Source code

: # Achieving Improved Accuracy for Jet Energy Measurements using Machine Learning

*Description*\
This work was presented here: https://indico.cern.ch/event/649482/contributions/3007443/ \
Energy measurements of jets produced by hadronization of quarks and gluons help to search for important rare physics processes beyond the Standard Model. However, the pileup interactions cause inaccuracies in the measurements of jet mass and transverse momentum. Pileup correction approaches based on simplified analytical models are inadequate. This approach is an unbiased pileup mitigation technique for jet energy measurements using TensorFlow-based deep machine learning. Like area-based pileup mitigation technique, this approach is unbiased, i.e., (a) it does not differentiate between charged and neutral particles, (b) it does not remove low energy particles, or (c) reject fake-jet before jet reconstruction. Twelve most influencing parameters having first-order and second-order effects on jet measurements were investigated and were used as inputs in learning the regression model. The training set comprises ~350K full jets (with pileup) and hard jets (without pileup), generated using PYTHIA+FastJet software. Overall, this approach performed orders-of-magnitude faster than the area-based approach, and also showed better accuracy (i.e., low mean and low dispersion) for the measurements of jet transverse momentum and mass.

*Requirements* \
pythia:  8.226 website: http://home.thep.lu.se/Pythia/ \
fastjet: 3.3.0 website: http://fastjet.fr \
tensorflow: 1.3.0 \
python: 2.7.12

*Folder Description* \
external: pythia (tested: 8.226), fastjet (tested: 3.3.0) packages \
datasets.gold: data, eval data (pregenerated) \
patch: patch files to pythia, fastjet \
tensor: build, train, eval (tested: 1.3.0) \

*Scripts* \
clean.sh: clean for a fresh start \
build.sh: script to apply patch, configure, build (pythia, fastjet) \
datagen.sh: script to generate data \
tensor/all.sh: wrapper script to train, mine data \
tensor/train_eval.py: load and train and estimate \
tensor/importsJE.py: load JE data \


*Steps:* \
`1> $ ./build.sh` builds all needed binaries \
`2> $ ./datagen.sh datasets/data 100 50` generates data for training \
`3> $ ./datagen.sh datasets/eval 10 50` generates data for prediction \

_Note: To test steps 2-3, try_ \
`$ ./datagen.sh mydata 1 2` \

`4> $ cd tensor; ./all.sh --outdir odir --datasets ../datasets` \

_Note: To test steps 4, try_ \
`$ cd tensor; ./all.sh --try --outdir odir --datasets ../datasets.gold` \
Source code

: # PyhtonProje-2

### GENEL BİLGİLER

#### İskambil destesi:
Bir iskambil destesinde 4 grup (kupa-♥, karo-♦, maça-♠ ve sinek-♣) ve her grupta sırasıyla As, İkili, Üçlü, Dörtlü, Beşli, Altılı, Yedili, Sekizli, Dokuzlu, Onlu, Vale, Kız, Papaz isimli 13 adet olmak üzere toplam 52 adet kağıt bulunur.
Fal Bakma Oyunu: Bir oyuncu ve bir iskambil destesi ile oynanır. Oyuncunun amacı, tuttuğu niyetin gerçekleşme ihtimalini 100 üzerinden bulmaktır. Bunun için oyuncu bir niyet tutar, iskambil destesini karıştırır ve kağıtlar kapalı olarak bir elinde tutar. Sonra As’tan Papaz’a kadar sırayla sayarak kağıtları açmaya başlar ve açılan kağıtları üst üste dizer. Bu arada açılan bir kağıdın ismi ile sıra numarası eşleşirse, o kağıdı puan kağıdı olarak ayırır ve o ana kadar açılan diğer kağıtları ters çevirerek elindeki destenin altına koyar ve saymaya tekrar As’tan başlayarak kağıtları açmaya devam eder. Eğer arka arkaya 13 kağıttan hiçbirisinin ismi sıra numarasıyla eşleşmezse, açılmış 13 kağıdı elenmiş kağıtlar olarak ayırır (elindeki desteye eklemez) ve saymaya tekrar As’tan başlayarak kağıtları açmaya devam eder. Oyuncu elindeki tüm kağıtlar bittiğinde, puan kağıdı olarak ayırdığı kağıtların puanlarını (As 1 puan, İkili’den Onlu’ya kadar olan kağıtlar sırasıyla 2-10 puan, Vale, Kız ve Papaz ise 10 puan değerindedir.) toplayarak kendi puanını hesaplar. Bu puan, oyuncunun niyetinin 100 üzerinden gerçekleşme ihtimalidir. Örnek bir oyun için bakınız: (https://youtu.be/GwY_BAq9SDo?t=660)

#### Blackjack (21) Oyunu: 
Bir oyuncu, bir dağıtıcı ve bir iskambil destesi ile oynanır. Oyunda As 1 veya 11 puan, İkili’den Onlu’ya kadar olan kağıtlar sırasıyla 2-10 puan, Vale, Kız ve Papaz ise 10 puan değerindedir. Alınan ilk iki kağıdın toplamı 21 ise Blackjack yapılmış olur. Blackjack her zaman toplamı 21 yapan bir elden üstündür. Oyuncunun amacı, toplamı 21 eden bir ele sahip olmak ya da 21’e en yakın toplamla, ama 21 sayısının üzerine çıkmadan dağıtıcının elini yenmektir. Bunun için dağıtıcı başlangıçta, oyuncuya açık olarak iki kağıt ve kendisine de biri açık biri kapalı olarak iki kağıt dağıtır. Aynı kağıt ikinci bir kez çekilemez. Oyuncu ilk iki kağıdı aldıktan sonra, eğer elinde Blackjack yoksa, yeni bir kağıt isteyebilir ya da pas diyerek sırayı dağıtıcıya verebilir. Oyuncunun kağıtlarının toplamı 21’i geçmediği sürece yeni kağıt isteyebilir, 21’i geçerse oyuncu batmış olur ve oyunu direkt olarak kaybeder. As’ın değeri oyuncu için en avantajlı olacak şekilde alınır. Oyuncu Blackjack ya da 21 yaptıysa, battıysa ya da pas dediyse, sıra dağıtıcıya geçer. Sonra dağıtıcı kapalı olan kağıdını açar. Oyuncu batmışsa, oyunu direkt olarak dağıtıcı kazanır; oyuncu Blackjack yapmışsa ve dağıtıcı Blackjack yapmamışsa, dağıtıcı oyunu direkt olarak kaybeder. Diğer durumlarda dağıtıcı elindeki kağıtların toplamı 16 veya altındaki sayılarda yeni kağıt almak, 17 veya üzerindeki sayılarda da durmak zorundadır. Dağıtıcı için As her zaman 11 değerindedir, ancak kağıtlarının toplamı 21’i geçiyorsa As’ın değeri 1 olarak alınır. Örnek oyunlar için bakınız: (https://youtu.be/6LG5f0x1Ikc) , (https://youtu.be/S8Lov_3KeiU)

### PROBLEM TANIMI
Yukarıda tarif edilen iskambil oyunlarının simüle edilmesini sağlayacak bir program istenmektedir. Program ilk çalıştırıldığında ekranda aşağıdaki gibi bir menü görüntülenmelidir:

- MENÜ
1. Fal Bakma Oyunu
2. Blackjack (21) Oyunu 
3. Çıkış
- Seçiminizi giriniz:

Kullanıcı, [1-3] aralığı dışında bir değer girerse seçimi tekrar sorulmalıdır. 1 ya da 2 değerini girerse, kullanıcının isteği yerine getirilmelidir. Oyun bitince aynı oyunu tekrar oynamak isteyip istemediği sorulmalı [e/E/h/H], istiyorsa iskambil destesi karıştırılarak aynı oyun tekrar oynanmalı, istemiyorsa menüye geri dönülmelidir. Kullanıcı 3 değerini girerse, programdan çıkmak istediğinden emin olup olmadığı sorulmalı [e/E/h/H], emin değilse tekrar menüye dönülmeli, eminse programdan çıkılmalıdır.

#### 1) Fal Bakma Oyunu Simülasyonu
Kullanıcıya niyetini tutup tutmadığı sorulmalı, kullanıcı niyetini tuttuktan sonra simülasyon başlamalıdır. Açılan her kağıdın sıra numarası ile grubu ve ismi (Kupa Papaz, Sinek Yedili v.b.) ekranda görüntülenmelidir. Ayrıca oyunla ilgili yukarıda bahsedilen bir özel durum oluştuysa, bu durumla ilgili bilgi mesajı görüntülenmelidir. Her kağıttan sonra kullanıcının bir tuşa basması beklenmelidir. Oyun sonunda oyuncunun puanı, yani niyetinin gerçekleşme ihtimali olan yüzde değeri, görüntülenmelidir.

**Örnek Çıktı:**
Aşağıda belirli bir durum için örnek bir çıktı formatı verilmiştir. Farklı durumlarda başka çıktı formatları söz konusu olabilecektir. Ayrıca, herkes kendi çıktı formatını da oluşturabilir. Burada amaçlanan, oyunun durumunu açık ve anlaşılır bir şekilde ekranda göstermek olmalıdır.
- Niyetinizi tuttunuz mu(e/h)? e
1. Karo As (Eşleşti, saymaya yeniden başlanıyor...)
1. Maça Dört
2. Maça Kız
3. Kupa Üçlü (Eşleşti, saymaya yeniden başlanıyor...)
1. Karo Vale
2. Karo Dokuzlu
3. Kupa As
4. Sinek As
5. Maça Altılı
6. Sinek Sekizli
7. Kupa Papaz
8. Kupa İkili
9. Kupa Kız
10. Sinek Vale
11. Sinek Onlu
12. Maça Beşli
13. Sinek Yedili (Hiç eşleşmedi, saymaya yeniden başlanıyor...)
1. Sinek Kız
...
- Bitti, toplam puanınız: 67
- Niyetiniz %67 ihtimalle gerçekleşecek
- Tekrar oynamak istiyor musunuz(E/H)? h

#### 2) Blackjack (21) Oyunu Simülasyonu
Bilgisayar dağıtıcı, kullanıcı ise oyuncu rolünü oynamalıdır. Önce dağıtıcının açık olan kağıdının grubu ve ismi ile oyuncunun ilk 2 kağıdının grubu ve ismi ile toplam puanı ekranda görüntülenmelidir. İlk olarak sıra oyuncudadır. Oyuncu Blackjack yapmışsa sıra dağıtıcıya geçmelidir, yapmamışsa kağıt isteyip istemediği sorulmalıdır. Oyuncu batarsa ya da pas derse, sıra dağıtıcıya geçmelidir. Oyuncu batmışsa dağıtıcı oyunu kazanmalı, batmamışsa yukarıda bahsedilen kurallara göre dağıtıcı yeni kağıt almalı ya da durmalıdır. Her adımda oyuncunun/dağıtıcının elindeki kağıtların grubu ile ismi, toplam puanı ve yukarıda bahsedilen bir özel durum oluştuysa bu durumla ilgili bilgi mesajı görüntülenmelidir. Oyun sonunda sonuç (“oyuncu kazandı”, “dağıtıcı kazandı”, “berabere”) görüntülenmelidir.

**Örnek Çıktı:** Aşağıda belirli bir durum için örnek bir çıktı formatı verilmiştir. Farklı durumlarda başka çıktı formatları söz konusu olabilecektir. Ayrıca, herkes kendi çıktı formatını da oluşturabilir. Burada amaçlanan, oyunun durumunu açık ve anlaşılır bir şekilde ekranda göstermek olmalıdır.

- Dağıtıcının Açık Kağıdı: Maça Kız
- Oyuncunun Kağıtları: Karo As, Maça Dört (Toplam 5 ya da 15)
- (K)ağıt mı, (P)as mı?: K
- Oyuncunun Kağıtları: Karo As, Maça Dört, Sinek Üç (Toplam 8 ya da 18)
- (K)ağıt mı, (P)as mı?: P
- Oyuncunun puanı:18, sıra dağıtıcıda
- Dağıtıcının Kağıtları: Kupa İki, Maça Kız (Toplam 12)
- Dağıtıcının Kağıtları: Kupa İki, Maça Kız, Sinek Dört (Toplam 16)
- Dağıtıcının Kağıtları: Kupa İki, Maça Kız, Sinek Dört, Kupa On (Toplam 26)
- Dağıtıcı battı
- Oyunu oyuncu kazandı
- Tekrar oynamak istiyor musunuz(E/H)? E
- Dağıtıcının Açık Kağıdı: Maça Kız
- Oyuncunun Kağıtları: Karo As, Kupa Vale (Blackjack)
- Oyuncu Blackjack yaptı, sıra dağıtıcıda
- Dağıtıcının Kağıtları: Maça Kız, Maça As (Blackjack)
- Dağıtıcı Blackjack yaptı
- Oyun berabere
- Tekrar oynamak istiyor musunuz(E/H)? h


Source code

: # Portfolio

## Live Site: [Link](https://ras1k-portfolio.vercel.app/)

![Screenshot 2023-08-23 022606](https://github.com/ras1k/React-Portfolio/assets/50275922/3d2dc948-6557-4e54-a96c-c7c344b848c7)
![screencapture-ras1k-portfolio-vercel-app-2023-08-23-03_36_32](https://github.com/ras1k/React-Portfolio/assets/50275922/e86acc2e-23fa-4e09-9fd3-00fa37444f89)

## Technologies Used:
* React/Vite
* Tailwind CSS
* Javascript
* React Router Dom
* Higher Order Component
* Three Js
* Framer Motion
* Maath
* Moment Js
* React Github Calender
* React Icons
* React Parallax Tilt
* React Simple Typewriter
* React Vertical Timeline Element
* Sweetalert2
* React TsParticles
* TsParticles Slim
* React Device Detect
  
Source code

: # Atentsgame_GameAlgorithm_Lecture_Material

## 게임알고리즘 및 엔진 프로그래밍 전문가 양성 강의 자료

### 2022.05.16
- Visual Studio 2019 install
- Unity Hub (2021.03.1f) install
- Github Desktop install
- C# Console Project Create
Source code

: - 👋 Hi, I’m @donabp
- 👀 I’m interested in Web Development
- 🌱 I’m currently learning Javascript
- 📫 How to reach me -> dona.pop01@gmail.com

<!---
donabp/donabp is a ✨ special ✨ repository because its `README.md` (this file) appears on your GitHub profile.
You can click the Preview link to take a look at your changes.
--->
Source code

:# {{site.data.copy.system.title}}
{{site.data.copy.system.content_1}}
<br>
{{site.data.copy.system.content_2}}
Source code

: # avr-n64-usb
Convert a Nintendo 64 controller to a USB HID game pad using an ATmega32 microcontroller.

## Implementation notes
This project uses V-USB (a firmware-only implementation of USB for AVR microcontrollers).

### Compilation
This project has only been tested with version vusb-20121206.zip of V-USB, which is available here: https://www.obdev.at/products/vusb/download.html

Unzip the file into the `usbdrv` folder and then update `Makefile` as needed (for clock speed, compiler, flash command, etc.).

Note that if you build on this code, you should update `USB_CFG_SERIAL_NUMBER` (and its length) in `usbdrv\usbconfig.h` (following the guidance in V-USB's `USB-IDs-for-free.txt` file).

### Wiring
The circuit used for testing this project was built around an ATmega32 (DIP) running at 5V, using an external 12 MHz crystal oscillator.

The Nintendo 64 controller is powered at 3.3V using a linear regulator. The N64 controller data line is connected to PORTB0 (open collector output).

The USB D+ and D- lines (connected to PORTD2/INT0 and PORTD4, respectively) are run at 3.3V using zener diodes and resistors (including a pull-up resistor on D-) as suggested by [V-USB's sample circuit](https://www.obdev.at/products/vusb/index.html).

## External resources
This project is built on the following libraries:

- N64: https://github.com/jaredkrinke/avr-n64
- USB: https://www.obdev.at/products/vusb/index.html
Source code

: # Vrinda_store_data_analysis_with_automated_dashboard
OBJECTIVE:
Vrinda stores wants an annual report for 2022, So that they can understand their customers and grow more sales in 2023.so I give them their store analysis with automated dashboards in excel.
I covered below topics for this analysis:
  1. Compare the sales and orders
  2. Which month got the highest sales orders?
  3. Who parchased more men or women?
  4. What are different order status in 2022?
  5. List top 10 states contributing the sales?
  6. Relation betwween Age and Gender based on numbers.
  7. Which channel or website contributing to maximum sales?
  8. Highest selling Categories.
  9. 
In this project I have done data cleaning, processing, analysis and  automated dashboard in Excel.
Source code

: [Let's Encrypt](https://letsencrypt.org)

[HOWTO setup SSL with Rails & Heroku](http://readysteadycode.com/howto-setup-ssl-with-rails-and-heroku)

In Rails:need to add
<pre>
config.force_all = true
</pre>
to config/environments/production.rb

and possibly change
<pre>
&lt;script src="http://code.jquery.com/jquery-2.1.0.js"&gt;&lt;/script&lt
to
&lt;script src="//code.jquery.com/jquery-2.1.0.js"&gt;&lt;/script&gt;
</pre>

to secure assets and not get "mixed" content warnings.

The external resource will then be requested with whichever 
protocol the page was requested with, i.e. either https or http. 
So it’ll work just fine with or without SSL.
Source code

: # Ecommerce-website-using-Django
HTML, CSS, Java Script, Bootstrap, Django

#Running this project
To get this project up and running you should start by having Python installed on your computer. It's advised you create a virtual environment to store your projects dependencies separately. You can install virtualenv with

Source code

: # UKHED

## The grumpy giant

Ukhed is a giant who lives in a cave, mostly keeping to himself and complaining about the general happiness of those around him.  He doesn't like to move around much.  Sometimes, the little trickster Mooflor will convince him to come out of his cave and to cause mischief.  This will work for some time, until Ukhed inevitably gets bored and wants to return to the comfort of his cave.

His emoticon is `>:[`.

_ _ _ _ _ _ _

PROBLEM TO SOLVE -
Find every line in the records that contains the word "yeniden"; copy those lines.

EXERCISE OUTPUT -
1. Karo As (Eşleşti, saymaya yeniden başlanıyor...)
3. Kupa Üçlü (Eşleşti, saymaya yeniden başlanıyor...)
13. Sinek Yedili (Hiç eşleşmedi, saymaya yeniden başlanıyor...)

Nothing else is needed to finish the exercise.